O canto do cisne do PL nº 1.135/1991?

A ilegalidade demonstra o caráter injusto do acesso ao aborto seguro. Por que aquela que não pode pagar deve ser condenada às seqüelas e à morte?

A quem interessa manter o aborto clandestino no Brasil? Aos mesmos que se aliaram na Constituinte de 1988 para impedir que a Constituição aventasse ampliar os permissivos legais para o aborto ou a sua descriminalização. Isto é, à rentável indústria clandestina do aborto e à Igreja Católica Apostólica Romana.


 


 


Os mesmos que conformam a insana tropa de choque incrustrada no Congresso e que fizeram da oposição ao direito à liberdade reprodutiva a única razão de seus mandatos, a exemplo do deputado evangélico Jorge Tadeu Mudalen (DEM-SP), relator do PL nº 1.135/1991 na Comissão de Seguridade Social e Família, da qual é também presidente, que suprime o artigo 124 do Código Penal (“Provocar aborto em si mesma ou consentir que outrem lho provoque: Pena – detenção, de um a três anos”).


 


 


O relatório do deputado viola a liberdade religiosa e a de expressão, estribado num discurso aparentemente irrepreensível se não fosse enganador: “o debate democrático não pode ser fechado a considerações religiosas, não se pode interpretá-las como motivações ilegítimas ou menores do cidadão”. Porém, arrematou: “Considerei então a religião em sua relação com o tema do aborto como uma relevante dimensão da vida individual capaz de formar os valores e as opiniões que o cidadão expressa nesta esfera pública”.


 


 


É acintoso que o deputado só tenha como repertório para decisões políticas a sua convicção religiosa; que use e abuse de argumentos simplórios contra as mulheres; e que se apegue ao que tipifica como “impopularidade do aborto” e sua “impropriedade como política pública”, com base no resultado da 13ª Conferência Nacional de Saúde, e afirme que “a proposta de descriminalização foi derrotada com 70% dos votos, o que representa não só a opinião generalizada da população brasileira, mas também um juízo crítico dos profissionais envolvidos com as políticas de saúde”.


 


 


Ainda conforme o relator, “Outro ponto a ser considerado é a questão religiosa e sua relação com a maioria dos cidadãos brasileiros sobre o aborto.
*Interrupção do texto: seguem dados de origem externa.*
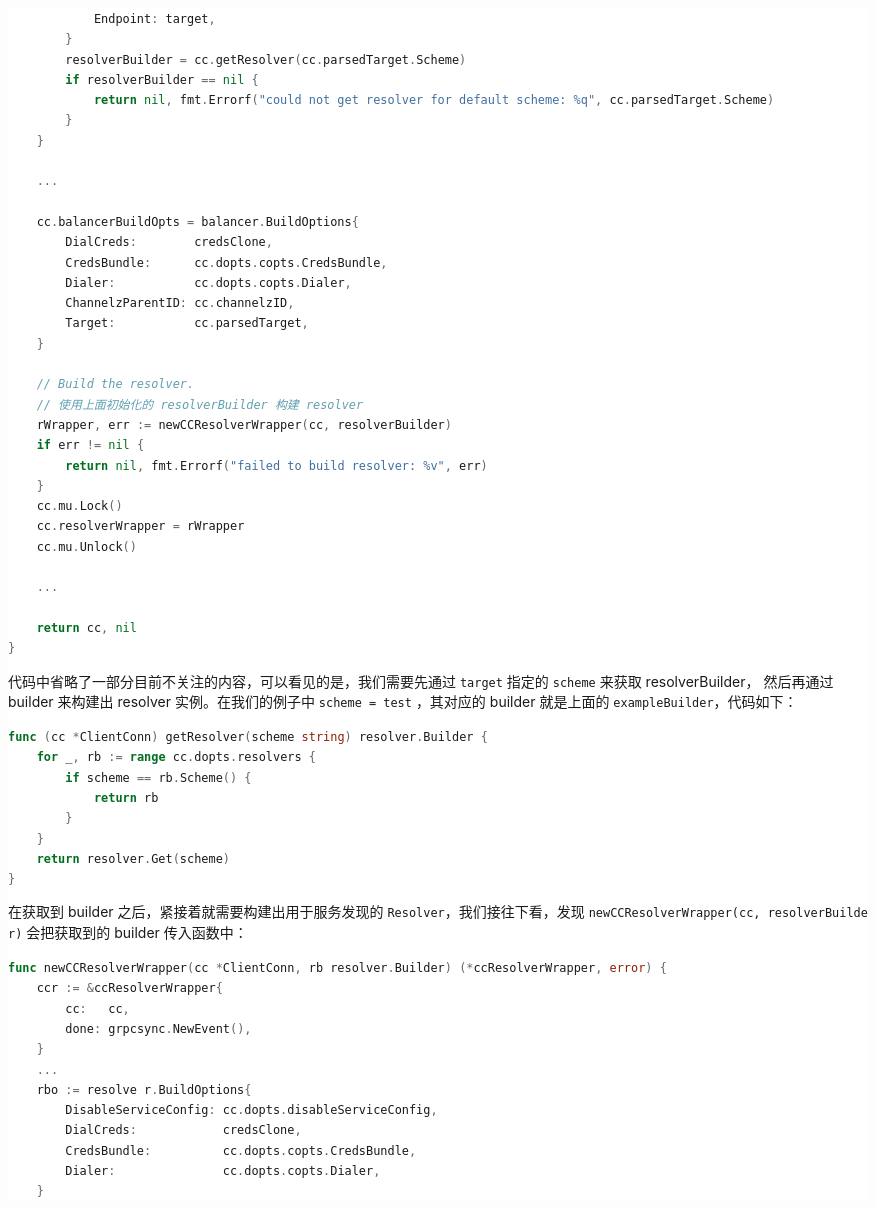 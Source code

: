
 ``` go
			Endpoint: target,
		}
		resolverBuilder = cc.getResolver(cc.parsedTarget.Scheme)
		if resolverBuilder == nil {
			return nil, fmt.Errorf("could not get resolver for default scheme: %q", cc.parsedTarget.Scheme)
		}
	}
  
	...
  
	cc.balancerBuildOpts = balancer.BuildOptions{
		DialCreds:        credsClone,
		CredsBundle:      cc.dopts.copts.CredsBundle,
		Dialer:           cc.dopts.copts.Dialer,
		ChannelzParentID: cc.channelzID,
		Target:           cc.parsedTarget,
	}

	// Build the resolver.
	// 使用上面初始化的 resolverBuilder 构建 resolver
	rWrapper, err := newCCResolverWrapper(cc, resolverBuilder)
	if err != nil {
		return nil, fmt.Errorf("failed to build resolver: %v", err)
	}
	cc.mu.Lock()
	cc.resolverWrapper = rWrapper
	cc.mu.Unlock()
  
	...
  
	return cc, nil
}
```

代码中省略了一部分目前不关注的内容，可以看见的是，我们需要先通过 `target` 指定的 `scheme` 来获取 resolverBuilder， 然后再通过 builder 来构建出 resolver 实例。在我们的例子中 `scheme = test` ，其对应的 builder 就是上面的 `exampleBuilder`，代码如下：

``` go
func (cc *ClientConn) getResolver(scheme string) resolver.Builder {
	for _, rb := range cc.dopts.resolvers {
		if scheme == rb.Scheme() {
			return rb
		}
	}
	return resolver.Get(scheme)
}
```

在获取到 builder 之后，紧接着就需要构建出用于服务发现的 `Resolver`，我们接往下看，发现 `newCCResolverWrapper(cc, resolverBuilder)` 会把获取到的 builder 传入函数中：

``` go
func newCCResolverWrapper(cc *ClientConn, rb resolver.Builder) (*ccResolverWrapper, error) {
	ccr := &ccResolverWrapper{
		cc:   cc,
		done: grpcsync.NewEvent(),
	}
	...
	rbo := resolve r.BuildOptions{
		DisableServiceConfig: cc.dopts.disableServiceConfig,
		DialCreds:            credsClone,
		CredsBundle:          cc.dopts.copts.CredsBundle,
		Dialer:               cc.dopts.copts.Dialer,
	}
```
Infelizmente, esse foi um ponto mal interpretado durante todo o debate na comissão. Não se trata de submeter as normas jurídicas aos desígnios religiosos, pois isso é contrário ao pressuposto de Estado laico adotado pelo Brasil. Contudo é pertinente considerar que a maioria dos cidadãos brasileiros, ao construir seus juízos de mérito sobre qualquer ação pública, levam em conta seu rol de valores pessoais, entre os quais se destaca muitas vezes a religião”.


 


 


Enfim, o PL nº 1.135/1991 chegou, por motivos mais do que conhecidos, sobretudo por omissão governamental, a um lugar em que entoa o canto do cisne. O que sinaliza para o governo que está mais do que na hora de sair do encurralamento a que se deixou levar pelos fundamentalistas religiosos e que cumpra o dever de quem governa um Estado laico: lutar por leis laicas. O governo precisa assumir que obrigar as mulheres a recorrerem ao aborto entre o pecado e o crime é insano, além de uma indução à sua mercantilização abusiva, em geral insegura e desencadeadora de danos irreparáveis à saúde mental e física das mulheres, quando não resultam em óbitos.


 


 


Como pode um Estado laico optar pela imoralidade de continuar negando um procedimento médico seguro, como o abortamento, às mulheres que dele precisam? Como pode continuar expectando que suas cidadãs pobres, apenas as pobres, imolem a saúde e a vida no abortamento inseguro, pois é público que em nosso país o aborto seguro é acessível a toda mulher que possa pagar por ele? Reafirmo que a ilegalidade de um ato médico seguro demonstra o caráter classista e injusto do acesso ao aborto seguro. Por que aquela que pode pagar tem direito à saúde e à vida e a que não pode deve ser condenada às seqüelas e à morte?